++++ Data for review

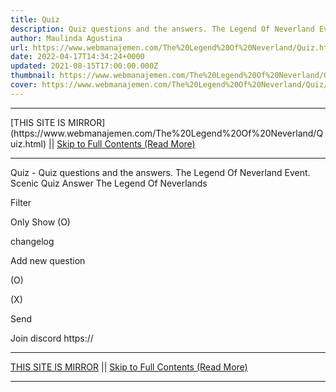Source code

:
 ```yaml
---
title: Quiz
description: Quiz questions and the answers. The Legend Of Neverland Event.
author: Maulinda Agustina
url: https://www.webmanajemen.com/The%20Legend%20Of%20Neverland/Quiz.html
date: 2022-04-17T14:34:24+0000
updated: 2021-08-15T17:00:00.000Z
thumbnail: https://www.webmanajemen.com/The%20Legend%20Of%20Neverland/Quiz/SCENIC-QUIZ.jpg
cover: https://www.webmanajemen.com/The%20Legend%20Of%20Neverland/Quiz/SCENIC-QUIZ.jpg
---
```


<hr/> [THIS SITE IS MIRROR](https://www.webmanajemen.com/The%20Legend%20Of%20Neverland/Quiz.html) || <a href="https://www.webmanajemen.com/The%20Legend%20Of%20Neverland/Quiz.html" rel="follow" class="button" id="read-more">Skip to Full Contents (Read More)</a> <hr/> Quiz - Quiz questions and the answers. The Legend Of Neverland Event. Scenic Quiz Answer The Legend Of Neverlands


  
Filter
    
    
Only Show (O)
      
 changelog
    
  
Add new question
        
      
(O)
        
(X)
        
Send
        
Join discord https:// <hr/> [THIS SITE IS MIRROR](https://www.webmanajemen.com/The%20Legend%20Of%20Neverland/Quiz.html) || <a href="https://www.webmanajemen.com/The%20Legend%20Of%20Neverland/Quiz.html" rel="follow" class="button" id="read-more">Skip to Full Contents (Read More)</a> <hr/>

<script>window.onload = function () {
  if (location.host.includes('dimaslanjaka12') && !getCookie('cookie_admin')) {
    location.replace('https://www.webmanajemen.com/The%20Legend%20Of%20Neverland/Quiz.html');
  }
};

function getCookie(cname) {
  var name = cname + '=';
  var decodedCookie = decodeURIComponent(document.cookie);
  var ca = decodedCookie.split(';');
  for (var i = 0; i < ca.length; i++) {
    if (window.CP.shouldStopExecution(0)) break;
    var c = ca[i];
    while (c.charAt(0) == ' ') {
      if (window.CP.shouldStopExecution(1)) break;
      c = c.substring(1);
    }
    window.CP.exitedLoop(1);
    if (c.indexOf(name) == 0) {
      return c.substring(name.length, c.length);
    }
  }
  window.CP.exitedLoop(0);
  return null;
}
</script>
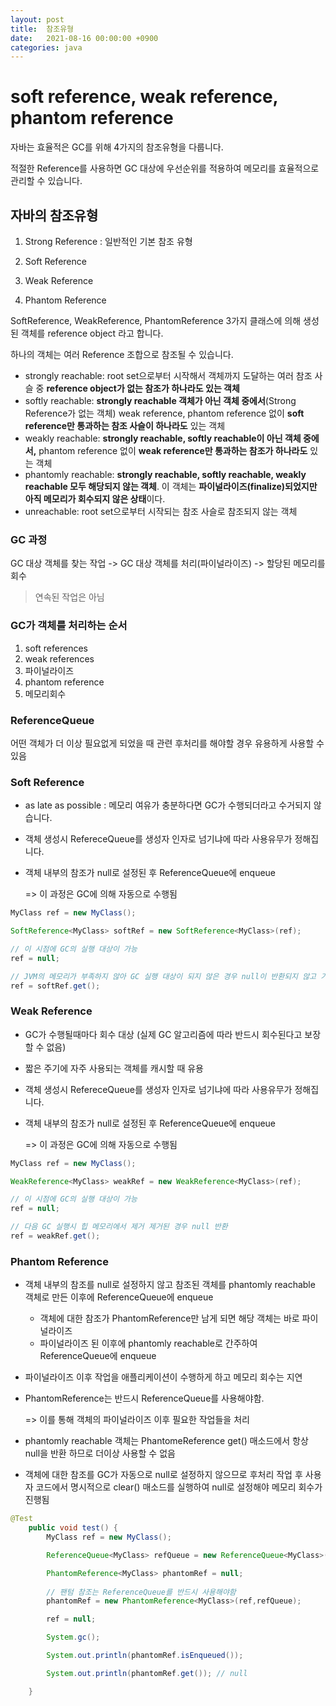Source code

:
 ```yaml
---
layout: post
title:  참조유형
date:   2021-08-16 00:00:00 +0900
categories: java
---
```


# soft reference, weak reference, phantom reference

자바는 효율적은 GC를 위해 4가지의 참조유형을 다룹니다.

적절한 Reference를 사용하면 GC 대상에 우선순위를 적용하여 메모리를 효율적으로 관리할 수 있습니다.



## 자바의 참조유형

1. Strong Reference : 일반적인 기본 참조 유형

2. Soft Reference

3. Weak Reference

4. Phantom Reference



SoftReference, WeakReference, PhantomReference 3가지 클래스에 의해 생성된 객체를 reference object 라고 합니다.

하나의 객체는 여러 Reference 조합으로 참조될 수 있습니다.

- strongly reachable: root set으로부터 시작해서 객체까지 도달하는 여러 참조 사슬 중 **reference object가 없는 참조가 하나라도 있는 객체**
- softly reachable: **strongly reachable 객체가 아닌 객체 중에서**(Strong Reference가 없는 객체) weak reference, phantom reference 없이 **soft reference만 통과하는 참조 사슬이 하나라도** 있는 객체
- weakly reachable: **strongly reachable, softly reachable이 아닌 객체 중에서,** phantom reference 없이 **weak reference만 통과하는 참조가 하나라도** 있는 객체
- phantomly reachable: **strongly reachable, softly reachable, weakly reachable 모두 해당되지 않는 객체**. 이 객체는 **파이널라이즈(finalize)되었지만 아직 메모리가 회수되지 않은 상태**이다.
- unreachable: root set으로부터 시작되는 참조 사슬로 참조되지 않는 객체



### GC 과정

GC 대상 객체를 찾는 작업 -> GC 대상 객체를 처리(파이널라이즈) -> 할당된 메모리를 회수

> 연속된 작업은 아님



### GC가 객체를 처리하는 순서

1. soft references
2. weak references
3. 파이널라이즈
4. phantom reference
5. 메모리회수



### ReferenceQueue

어떤 객체가 더 이상 필요없게 되었을 때 관련 후처리를 해야할 경우 유용하게 사용할 수 있음



### Soft Reference

- as late as possible : 메모리 여유가 충분하다면 GC가 수행되더라고 수거되지 않습니다.

- 객체 생성시 RefereceQueue를 생성자 인자로 넘기냐에 따라 사용유무가 정해집니다.

- 객체 내부의 참조가 null로 설정된 후 ReferenceQueue에 enqueue

  => 이 과정은 GC에 의해 자동으로 수행됨

```java
MyClass ref = new MyClass();      

SoftReference<MyClass> softRef = new SoftReference<MyClass>(ref); 

// 이 시점에 GC의 실행 대상이 가능 
ref = null;

// JVM의 메모리가 부족하지 않아 GC 실행 대상이 되지 않은 경우 null이 반환되지 않고 기존 객체가 반환됨
ref = softRef.get();
```



### Weak Reference

- GC가 수행될때마다 회수 대상 (실제 GC 알고리즘에 따라 반드시 회수된다고 보장할 수 없음)

- 짧은 주기에 자주 사용되는 객체를 캐시할 때 유용

- 객체 생성시 RefereceQueue를 생성자 인자로 넘기냐에 따라 사용유무가 정해집니다.

- 객체 내부의 참조가 null로 설정된 후 ReferenceQueue에 enqueue

  => 이 과정은 GC에 의해 자동으로 수행됨

```java
MyClass ref = new MyClass();      

WeakReference<MyClass> weakRef = new WeakReference<MyClass>(ref); 

// 이 시점에 GC의 실행 대상이 가능 
ref = null;

// 다음 GC 실행시 힙 메모리에서 제거 제거된 경우 null 반환
ref = weakRef.get();
```



### Phantom Reference

- 객체 내부의 참조를 null로 설정하지 않고 참조된 객체를 phantomly reachable 객체로 만든 이후에 ReferenceQueue에 enqueue

  - 객체에 대한 참조가 PhantomReference만 남게 되면 해당 객체는 바로 파이널라이즈
  - 파이널라이즈 된 이후에 phantomly reachable로 간주하여 ReferenceQueue에 enqueue 

- 파이널라이즈 이후 작업을 애플리케이션이 수행하게 하고 메모리 회수는 지연

- PhantomReference는 반드시 ReferenceQueue를 사용해야함.

  => 이를 통해 객체의 파이널라이즈 이후 필요한 작업들을 처리

- phantomly reachable 객체는 PhantomeReference get() 매소드에서 항상 null을 반환 하므로 더이상 사용할 수 없음

- 객체에 대한 참조를 GC가 자동으로 null로 설정하지 않으므로 후처리 작업 후 사용자 코드에서 명시적으로 clear() 매소드를 실행하여 null로 설정해야 메모리 회수가 진행됨

```java
@Test
    public void test() {
        MyClass ref = new MyClass();

        ReferenceQueue<MyClass> refQueue = new ReferenceQueue<MyClass>();

        PhantomReference<MyClass> phantomRef = null;
      
        // 팬텀 참조는 ReferenceQueue를 반드시 사용해야함
        phantomRef = new PhantomReference<MyClass>(ref,refQueue);

        ref = null;

        System.gc();

        System.out.println(phantomRef.isEnqueued());

        System.out.println(phantomRef.get()); // null

    }
```

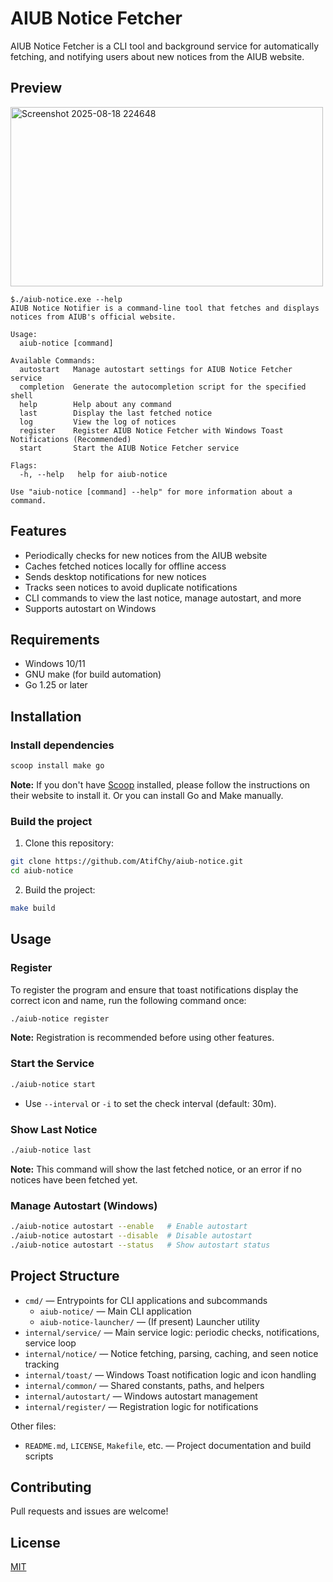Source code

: # AIUB Notice Fetcher

AIUB Notice Fetcher is a CLI tool and background service for automatically fetching,
and notifying users about new notices from the AIUB website.

## Preview

<img width="500" height="287" alt="Screenshot 2025-08-18 224648" src="https://github.com/user-attachments/assets/411999be-0da6-4a23-9fd3-15bd97c7b44f" />

```
$./aiub-notice.exe --help
AIUB Notice Notifier is a command-line tool that fetches and displays notices from AIUB's official website.

Usage:
  aiub-notice [command]

Available Commands:
  autostart   Manage autostart settings for AIUB Notice Fetcher service
  completion  Generate the autocompletion script for the specified shell
  help        Help about any command
  last        Display the last fetched notice
  log         View the log of notices
  register    Register AIUB Notice Fetcher with Windows Toast Notifications (Recommended)
  start       Start the AIUB Notice Fetcher service

Flags:
  -h, --help   help for aiub-notice

Use "aiub-notice [command] --help" for more information about a command.
```

## Features

- Periodically checks for new notices from the AIUB website
- Caches fetched notices locally for offline access
- Sends desktop notifications for new notices
- Tracks seen notices to avoid duplicate notifications
- CLI commands to view the last notice, manage autostart, and more
- Supports autostart on Windows

## Requirements

- Windows 10/11
- GNU make (for build automation)
- Go 1.25 or later

## Installation

### Install dependencies

```sh
scoop install make go
```

**Note:** If you don't have [Scoop](https://scoop.sh/) installed, please follow the instructions on their website to install it.
Or you can install Go and Make manually.

### Build the project

1. Clone this repository:

```sh
git clone https://github.com/AtifChy/aiub-notice.git
cd aiub-notice
```

2. Build the project:

```sh
make build
   ```

## Usage

### Register

To register the program and ensure that toast notifications display the correct icon and name, run the following command once:

```sh
./aiub-notice register
```

**Note:** Registration is recommended before using other features.

### Start the Service

```sh
./aiub-notice start
```

- Use `--interval` or `-i` to set the check interval (default: 30m).

### Show Last Notice

```sh
./aiub-notice last
```

**Note:** This command will show the last fetched notice, or an error if no notices have been fetched yet.

### Manage Autostart (Windows)

```sh
./aiub-notice autostart --enable   # Enable autostart
./aiub-notice autostart --disable  # Disable autostart
./aiub-notice autostart --status   # Show autostart status
```

## Project Structure

- `cmd/` — Entrypoints for CLI applications and subcommands
  - `aiub-notice/` — Main CLI application
  - `aiub-notice-launcher/` — (If present) Launcher utility
- `internal/service/` — Main service logic: periodic checks, notifications, service loop
- `internal/notice/` — Notice fetching, parsing, caching, and seen notice tracking
- `internal/toast/` — Windows Toast notification logic and icon handling
- `internal/common/` — Shared constants, paths, and helpers
- `internal/autostart/` — Windows autostart management
- `internal/register/` — Registration logic for notifications

Other files:

- `README.md`, `LICENSE`, `Makefile`, etc. — Project documentation and build scripts

## Contributing

Pull requests and issues are welcome!

## License

[MIT](LICENSE)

++++++++

- Goal of the exercise -
Would you copy all lines in the records where the string "internal" appears?

- Answer area -
- `internal/service/` — Main service logic: periodic checks, notifications, service loop
- `internal/notice/` — Notice fetching, parsing, caching, and seen notice tracking
- `internal/toast/` — Windows Toast notification logic and icon handling
- `internal/common/` — Shared constants, paths, and helpers
- `internal/autostart/` — Windows autostart management
- `internal/register/` — Registration logic for notifications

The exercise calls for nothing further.